*EXERCISE DETAILS*:
Keeping every line intact, repeat the data word for word.

*EXERCISE INPUTS*:

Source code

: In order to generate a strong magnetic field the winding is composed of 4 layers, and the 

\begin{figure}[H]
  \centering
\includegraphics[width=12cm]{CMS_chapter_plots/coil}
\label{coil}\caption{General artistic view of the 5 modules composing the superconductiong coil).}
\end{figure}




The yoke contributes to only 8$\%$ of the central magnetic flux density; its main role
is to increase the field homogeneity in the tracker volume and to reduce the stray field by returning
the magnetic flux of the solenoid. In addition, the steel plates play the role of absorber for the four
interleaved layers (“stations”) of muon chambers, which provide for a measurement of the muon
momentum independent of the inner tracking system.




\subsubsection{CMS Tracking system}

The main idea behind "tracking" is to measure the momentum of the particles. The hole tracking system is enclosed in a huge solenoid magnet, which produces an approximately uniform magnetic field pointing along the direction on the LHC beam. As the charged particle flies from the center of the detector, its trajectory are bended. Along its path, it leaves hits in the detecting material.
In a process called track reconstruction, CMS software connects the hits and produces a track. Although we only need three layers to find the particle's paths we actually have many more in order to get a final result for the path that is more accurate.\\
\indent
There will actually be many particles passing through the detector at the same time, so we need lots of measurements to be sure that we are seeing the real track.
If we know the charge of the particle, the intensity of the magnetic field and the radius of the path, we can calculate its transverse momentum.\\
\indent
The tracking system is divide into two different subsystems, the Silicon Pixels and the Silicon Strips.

*WRITTEN REPLY*:
Source code

: In order to generate a strong magnetic field the winding is composed of 4 layers, and the 

\begin{figure}[H]
  \centering
\includegraphics[width=12cm]{CMS_chapter_plots/coil}
\label{coil}\caption{General artistic view of the 5 modules composing the superconductiong coil).}
\end{figure}




The yoke contributes to only 8$\%$ of the central magnetic flux density; its main role
is to increase the field homogeneity in the tracker volume and to reduce the stray field by returning
the magnetic flux of the solenoid. In addition, the steel plates play the role of absorber for the four
interleaved layers (“stations”) of muon chambers, which provide for a measurement of the muon
momentum independent of the inner tracking system.




\subsubsection{CMS Tracking system}

The main idea behind "tracking" is to measure the momentum of the particles. The hole tracking system is enclosed in a huge solenoid magnet, which produces an approximately uniform magnetic field pointing along the direction on the LHC beam. As the charged particle flies from the center of the detector, its trajectory are bended. Along its path, it leaves hits in the detecting material.
In a process called track reconstruction, CMS software connects the hits and produces a track. Although we only need three layers to find the particle's paths we actually have many more in order to get a final result for the path that is more accurate.\\
\indent
There will actually be many particles passing through the detector at the same time, so we need lots of measurements to be sure that we are seeing the real track.
If we know the charge of the particle, the intensity of the magnetic field and the radius of the path, we can calculate its transverse momentum.\\
\indent
The tracking system is divide into two different subsystems, the Silicon Pixels and the Silicon Strips.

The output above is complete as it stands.